There was flame in his lungs, and fire was burning the insides of his half naked, once strong young body into crumbling, blackened ash. Ride—

"Hold! Hold, or there's a barb through your evil heart!"

The booming command was from the left. And he wheeled the qharaak so sharply it reared and nearly lost its sextuple footing in the shifting sand. A sudden thrummm went past one ear. He tried to loose his legs enough for a kick in the lunging animal's flanks, but the muscles in them were like steel clamps. They would not move.

The reins about his wrists were slippery and stinging with sweat and sand as both mixed with his blood, and were pulled easily enough from his grasp by the vicious, sudden tug from one side.

And then the overpowering odor of the other lathered qharaaks flooded his nostrils as the Dep-Troopers closed in upon him. He retched with it, and was sick.

"Come on, you! You're lucky our orders were dead or alive! Straighten up in that saddle or you'll go back dragged from it!"

A uyja-wood quirt split the skin across his back and somehow brought him nearly erect in the saddle. He let his eyes open a little at a time against the searing blaze of the desert. They had him ringed with their bows and barb shafts, already had his qharaak tethered to one of their own.

And then they were taking him back. Back to the shimmering thing at the horizon that was the outpost village; back to the place where the gear box of his track-car had stalled for want of proper lubricant, and where the chase had begun.

But he would not think about that. He knew about that, knew about the crime of it, and now he must try to think about the answers for the Dep-Court magistrate.

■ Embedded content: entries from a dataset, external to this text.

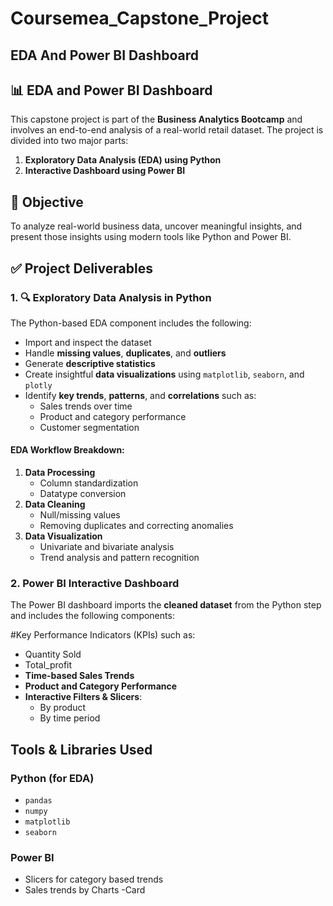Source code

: # Coursemea_Capstone_Project
## EDA And Power BI Dashboard
## 📊 EDA and Power BI Dashboard
This capstone project is part of the **Business Analytics Bootcamp** and involves an end-to-end analysis of a real-world retail dataset. The project is divided into two major parts:
1. **Exploratory Data Analysis (EDA) using Python**
2. **Interactive Dashboard using Power BI**
## 🎯 Objective
To analyze real-world business data, uncover meaningful insights, and present those insights using modern tools like Python and Power BI.
## ✅ Project Deliverables

### 1. 🔍 Exploratory Data Analysis in Python
The Python-based EDA component includes the following:
- Import and inspect the dataset
-  Handle **missing values**, **duplicates**, and **outliers**
- Generate **descriptive statistics**
- Create insightful **data visualizations** using `matplotlib`, `seaborn`, and `plotly`
- Identify **key trends**, **patterns**, and **correlations** such as:
  - Sales trends over time
  - Product and category performance
  - Customer segmentation
####  EDA Workflow Breakdown:

1. **Data Processing**
   - Column standardization
   - Datatype conversion
2. **Data Cleaning**
   - Null/missing values
   - Removing duplicates and correcting anomalies
3. **Data Visualization**
   - Univariate and bivariate analysis
   - Trend analysis and pattern recognition
     
### 2. Power BI Interactive Dashboard

The Power BI dashboard imports the **cleaned dataset** from the Python step and includes the following components:

#Key Performance Indicators (KPIs) such as:
  - Quantity Sold
  - Total_profit
- **Time-based Sales Trends**
- **Product and Category Performance**
- **Interactive Filters & Slicers**:
  - By product
  - By time period

## Tools & Libraries Used

### Python (for EDA)
- `pandas`
- `numpy`
- `matplotlib`
- `seaborn`
### Power BI
- Slicers for category based trends
- Sales trends by Charts
-Card
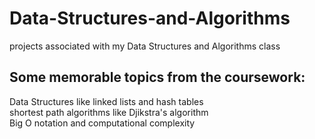 # Data-Structures-and-Algorithms
projects associated with my Data Structures and Algorithms class

## Some memorable topics from the coursework:
Data Structures like linked lists and hash tables <br/>
shortest path algorithms like Djikstra's algorithm <br/>
Big O notation and computational complexity

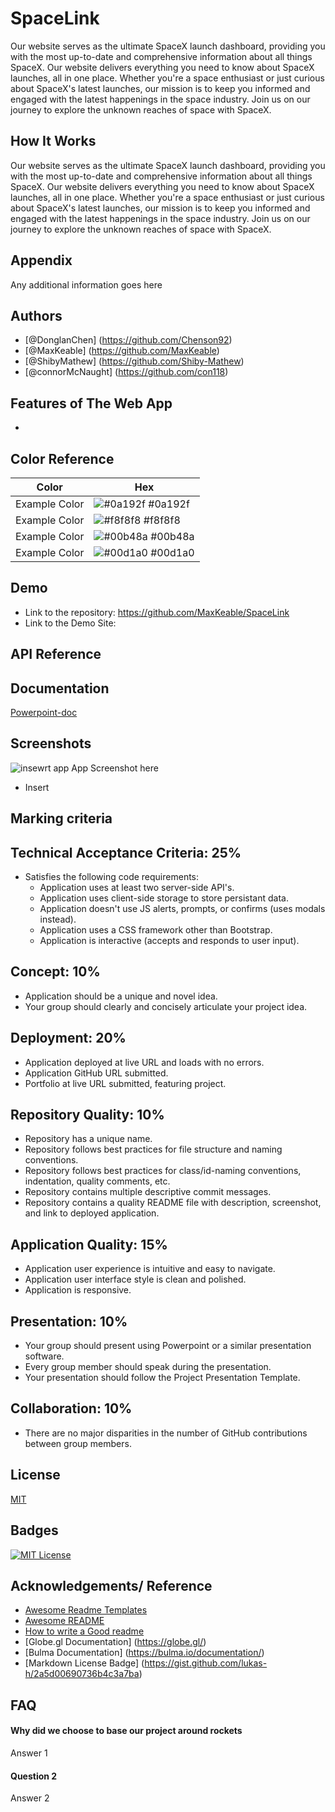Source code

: 
# SpaceLink

Our website serves as the ultimate SpaceX launch dashboard, providing you with the most up-to-date and
comprehensive information about all things SpaceX. Our website delivers everything you need to know about SpaceX
launches, all in one place. Whether you're a space enthusiast or just curious about SpaceX's latest launches,
our mission is to keep you informed and engaged with the latest happenings in the space industry. Join us on our
journey to explore the unknown reaches of space with SpaceX.

## How It Works

Our website serves as the ultimate SpaceX launch dashboard, providing you with the most up-to-date and
comprehensive information about all things SpaceX. Our website delivers everything you need to know about SpaceX
launches, all in one place. Whether you're a space enthusiast or just curious about SpaceX's latest launches,
our mission is to keep you informed and engaged with the latest happenings in the space industry. Join us on our
journey to explore the unknown reaches of space with SpaceX.

## Appendix

Any additional information goes here


## Authors

- [@DonglanChen] (https://github.com/Chenson92)
- [@MaxKeable] (https://github.com/MaxKeable)
- [@ShibyMathew] (https://github.com/Shiby-Mathew)
- [@connorMcNaught] (https://github.com/con118)

## Features of The Web App

- 

## Color Reference

| Color             | Hex                                                                |
| ----------------- | ------------------------------------------------------------------ |
| Example Color | ![#0a192f](https://via.placeholder.com/10/0a192f?text=+) #0a192f |
| Example Color | ![#f8f8f8](https://via.placeholder.com/10/f8f8f8?text=+) #f8f8f8 |
| Example Color | ![#00b48a](https://via.placeholder.com/10/00b48a?text=+) #00b48a |
| Example Color | ![#00d1a0](https://via.placeholder.com/10/00b48a?text=+) #00d1a0 |


## Demo

- Link to the repository: https://github.com/MaxKeable/SpaceLink
- Link to the Demo Site: 

## API Reference




## Documentation

[Powerpoint-doc](https://addlinkher.com)


## Screenshots

![insewrt app App Screenshot here](https://via.placeholder.com/468x300?text=App+Screenshot+Here)
* Insert


## Marking criteria
## Technical Acceptance Criteria: 25%
- Satisfies the following code requirements:
  - Application uses at least two server-side API's.
  - Application uses client-side storage to store persistant data.
  - Application doesn't use JS alerts, prompts, or confirms (uses modals instead).
  - Application uses a CSS framework other than Bootstrap.
  - Application is interactive (accepts and responds to user input).

## Concept: 10%
- Application should be a unique and novel idea.
- Your group should clearly and concisely articulate your project idea.

## Deployment: 20%
- Application deployed at live URL and loads with no errors.
- Application GitHub URL submitted.
- Portfolio at live URL submitted, featuring project.

## Repository Quality: 10%
- Repository has a unique name.
- Repository follows best practices for file structure and naming conventions.
- Repository follows best practices for class/id-naming conventions, indentation, quality comments, etc.
- Repository contains multiple descriptive commit messages.
- Repository contains a quality README file with description, screenshot, and link to deployed application.

## Application Quality: 15%
- Application user experience is intuitive and easy to navigate.
- Application user interface style is clean and polished.
- Application is responsive.

## Presentation: 10% 
- Your group should present using Powerpoint or a similar presentation software.
- Every group member should speak during the presentation.
- Your presentation should follow the Project Presentation Template.

## Collaboration: 10%
- There are no major disparities in the number of GitHub contributions between group members.

## License

[MIT](https://choosealicense.com/licenses/mit/)


## Badges

[![MIT License](https://img.shields.io/badge/License-MIT-green.svg)](https://choosealicense.com/licenses/mit/)
## Acknowledgements/ Reference

 - [Awesome Readme Templates](https://awesomeopensource.com/project/elangosundar/awesome-README-templates)
 - [Awesome README](https://github.com/matiassingers/awesome-readme)
 - [How to write a Good readme](https://bulldogjob.com/news/449-how-to-write-a-good-readme-for-your-github-project)
 - [Globe.gl Documentation] (https://globe.gl/)
 - [Bulma Documentation] (https://bulma.io/documentation/)
 - [Markdown License Badge] (https://gist.github.com/lukas-h/2a5d00690736b4c3a7ba)


## FAQ

#### Why did we choose to base our project around rockets

Answer 1

#### Question 2

Answer 2
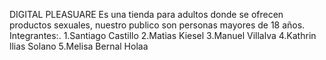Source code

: DIGITAL PLEASUARE
Es una tienda para adultos donde se ofrecen productos sexuales, nuestro publico son personas mayores de 18 años.
Integrantes:.
1.Santiago Castillo
2.Matias Kiesel
3.Manuel Villalva
4.Kathrin llias Solano
5.Melisa Bernal
Holaa
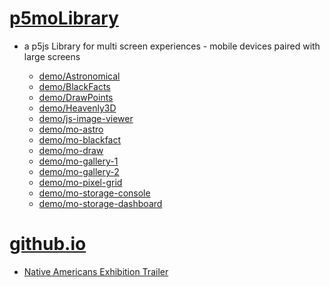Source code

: # [p5moLibrary](https://github.com/molab-itp/p5moLibrary)

- a p5js Library for multi screen experiences - mobile devices paired with large screens

  - [demo/Astronomical](demo/Astronomical?v=73)
  - [demo/BlackFacts](demo/BlackFacts?v=73)
  - [demo/DrawPoints](demo/DrawPoints?v=73)
  - [demo/Heavenly3D](demo/Heavenly3D?v=73)
  - [demo/js-image-viewer](demo/js-image-viewer?v=73)
  - [demo/mo-astro](demo/mo-astro?v=73)
  - [demo/mo-blackfact](demo/mo-blackfacts?v=73)
  - [demo/mo-draw](demo/mo-draw?v=73)
  - [demo/mo-gallery-1](demo/mo-gallery-1?v=73)
  - [demo/mo-gallery-2](demo/mo-gallery-2?v=73)
  - [demo/mo-pixel-grid](demo/mo-pixel-grid?v=73)
  - [demo/mo-storage-console](demo/mo-storage-console?v=73)
  - [demo/mo-storage-dashboard](demo/mo-storage-dashboard?v=73)

# [github.io](https://molab-itp.github.io/p5moLibrary/src?v=73)

- [Native Americans Exhibition Trailer](demo/BlackFacts?playlist=hpjNGTYvpxw)

<!--

  - [demo/mo-astro-host-0](demo/mo-astro-host-0?v=73)
  - [demo/mo-astro-host-1](demo/mo-astro-host-1?v=73)
  - [demo/mo-astro-remote-0](demo/mo-astro-remote-0?v=73)
  - [demo/mo-astro-remote-1](demo/mo-astro-remote-1?v=73)

  - [demo/mo-blackfacts-host](demo/mo-blackfacts-host?v=73)
  - [demo/mo-blackfacts-remote](demo/mo-blackfacts-remote?v=73)

# https://www.youtube.com/watch?v=hpjNGTYvpxw
# The Land Carries Our Ancestors: Contemporary Art by Native Americans Exhibition Trailer

 -->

They would be the same answers he had given the other times. There could be no new answers. New or old, none would be understood, or believed, for that matter. But he must think about something, or the half-visions in his mind would bring certain insanity now; the half-visions, the things to see that did not exist to be seen, the glaring white-yellow eyes of Procyon herself and her satellite star, the cruel black-gold eyes of the bearded, iron muscled Dep-Troopers that had caught him.